Open Space Seattle:2100

Tuesday, November 15, 2005

Nickels for Open Space

While it is very true that this story is an old one, we thought it important to recognize the Mayor's August announcement that open space in the urban centers be funded through additional development fees. Kudos to the Mayor.

However, Heather Trim of People for Puget Sound makes a great point toward the end of the article that we wanted to follow on: how can the now-funded open space create "quality" open space. For Heather, as it should be, "quality" greenspace means open space types that help control stormwater to contribute to water quality for the Puget Sound.

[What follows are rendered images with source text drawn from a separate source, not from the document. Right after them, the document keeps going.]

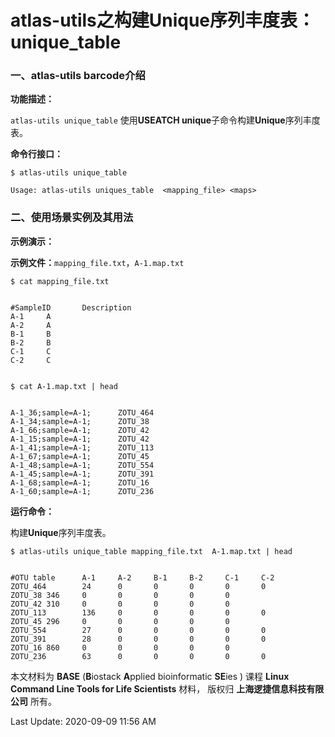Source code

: # atlas-utils之构建**Unique**序列丰度表：unique_table

### 一、atlas-utils barcode介绍

**功能描述：**

`atlas-utils unique_table` 使用**USEATCH unique**子命令构建**Unique**序列丰度表。

**命令行接口：**

    $ atlas-utils unique_table
    
    Usage: atlas-utils uniques_table  <mapping_file> <maps>

### 二、使用场景实例及其用法

**示例演示：**

**示例文件：**`mapping_file.txt`，`A-1.map.txt`

    $ cat mapping_file.txt


    #SampleID       Description
    A-1     A
    A-2     A
    B-1     B
    B-2     B
    C-1     C
    C-2     C


    $ cat A-1.map.txt | head


    A-1_36;sample=A-1;      ZOTU_464
    A-1_34;sample=A-1;      ZOTU_38
    A-1_66;sample=A-1;      ZOTU_42
    A-1_15;sample=A-1;      ZOTU_42
    A-1_41;sample=A-1;      ZOTU_113
    A-1_67;sample=A-1;      ZOTU_45
    A-1_48;sample=A-1;      ZOTU_554
    A-1_45;sample=A-1;      ZOTU_391
    A-1_68;sample=A-1;      ZOTU_16
    A-1_60;sample=A-1;      ZOTU_236

**运行命令：**

构建**Unique**序列丰度表。

    $ atlas-utils unique_table mapping_file.txt  A-1.map.txt | head


    #OTU table      A-1     A-2     B-1     B-2     C-1     C-2
    ZOTU_464        24      0       0       0       0       0
    ZOTU_38 346     0       0       0       0       0
    ZOTU_42 310     0       0       0       0       0
    ZOTU_113        136     0       0       0       0       0
    ZOTU_45 296     0       0       0       0       0
    ZOTU_554        27      0       0       0       0       0
    ZOTU_391        28      0       0       0       0       0
    ZOTU_16 860     0       0       0       0       0
    ZOTU_236        63      0       0       0       0       0

本文材料为 **BASE** (**B**iostack **A**pplied bioinformatic **SE**ies ) 课程 **Linux Command Line Tools for Life Scientists** 材料， 版权归 **上海逻捷信息科技有限公司** 所有。

Last Update: 2020-09-09 11:56 AM

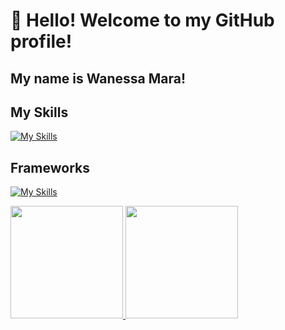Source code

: # 👋 Hello! Welcome to my GitHub profile!
## My name is Wanessa Mara!


## My Skills
[![My Skills](https://skillicons.dev/icons?i=java,cs)](https://skillicons.dev)
## Frameworks
[![My Skills](https://skillicons.dev/icons?i=spring,dotnet,angular)](https://skillicons.dev)


<div>
<a href="https://github.com/WanessaMara">
<img loading="lazy" height="180em" src="https://github-readme-stats.vercel.app/api/top-langs/?username=WanessaMara&layout=compact&langs_count=7&theme=dracula"/>
<img loading="lazy" height="180em" src="https://github-readme-stats.vercel.app/api?username=WanessaMara&show_icons=true&theme=dracula&include_all_commits=true&count_private=true"/>
</div>
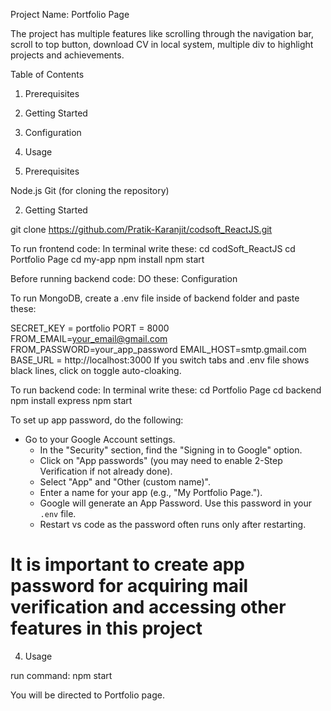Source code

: Project Name: Portfolio Page

The project has multiple features like scrolling through the navigation bar, scroll to top button, download CV in local system, multiple div to highlight projects and achievements.

Table of Contents
1. Prerequisites
2. Getting Started
3. Configuration
4. Usage


1. Prerequisites

Node.js
Git (for cloning the repository)


2. Getting Started

git clone https://github.com/Pratik-Karanjit/codsoft_ReactJS.git

To run frontend code:
In terminal write these:
cd codSoft_ReactJS
cd Portfolio Page
cd my-app
npm install 
npm start


Before running backend code:
DO these:
Configuration

To run MongoDB, create a .env file inside of backend folder and paste these:

SECRET_KEY = portfolio
PORT = 8000
FROM_EMAIL=your_email@gmail.com
FROM_PASSWORD=your_app_password
EMAIL_HOST=smtp.gmail.com
BASE_URL = http://localhost:3000
If you switch tabs and .env file shows black lines, click on toggle auto-cloaking.

To run backend code:
In terminal write these:
cd Portfolio Page
cd backend 
npm install express
npm start


To set up app password, do the following:

 - Go to your Google Account settings.
   - In the "Security" section, find the "Signing in to Google" option.
   - Click on "App passwords" (you may need to enable 2-Step Verification if not already done).
   - Select "App" and "Other (custom name)".
   - Enter a name for your app (e.g., "My Portfolio Page.").
   - Google will generate an App Password. Use this password in your `.env` file.
   - Restart vs code as the password often runs only after restarting.

# It is important to create app password for acquiring mail verification and accessing other features in this project

4. Usage

run command: npm start

You will be directed to Portfolio page. 



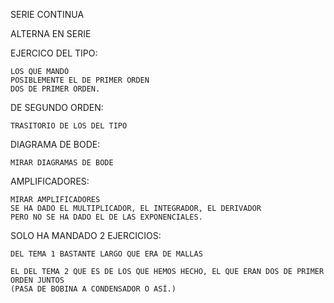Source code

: SERIE CONTINUA

ALTERNA EN SERIE

EJERCICO DEL TIPO:

    LOS QUE MANDÓ
    POSIBLEMENTE EL DE PRIMER ORDEN
    DOS DE PRIMER ORDEN.

DE SEGUNDO ORDEN:

    TRASITORIO DE LOS DEL TIPO

DIAGRAMA DE BODE:

    MIRAR DIAGRAMAS DE BODE

AMPLIFICADORES:

    MIRAR AMPLIFICADORES
    SE HA DADO EL MULTIPLICADOR, EL INTEGRADOR, EL DERIVADOR
    PERO NO SE HA DADO EL DE LAS EXPONENCIALES.

SOLO HA MANDADO 2 EJERCICIOS:

    DEL TEMA 1 BASTANTE LARGO QUE ERA DE MALLAS

    EL DEL TEMA 2 QUE ES DE LOS QUE HEMOS HECHO, EL QUE ERAN DOS DE PRIMER ORDEN JUNTOS
    (PASA DE BOBINA A CONDENSADOR O ASÍ.)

But what does "quality" open space mean for the developers who are paying for the open space improvements? Putting ourselves in their shoes, it would mean an increased economic return for their investment. How could an open space requirement provide a happy outcome for both the developer and the environmentalist? What if the open spaces were linear--along the streetscape--increasing retail activity, "curb appeal," property values for the developer, and what if those same spaces were part of a "natural drainage system" that were aesthetic amenities, stormwater treatment devices and enhancements to the pedestrian environment? These spaces could then feed into larger neighborhood, community and regional parks creating a network of spaces.

It is questions like these that we hope to answer at the Green Futures Charrette on February 3+4. We hope to see you all there.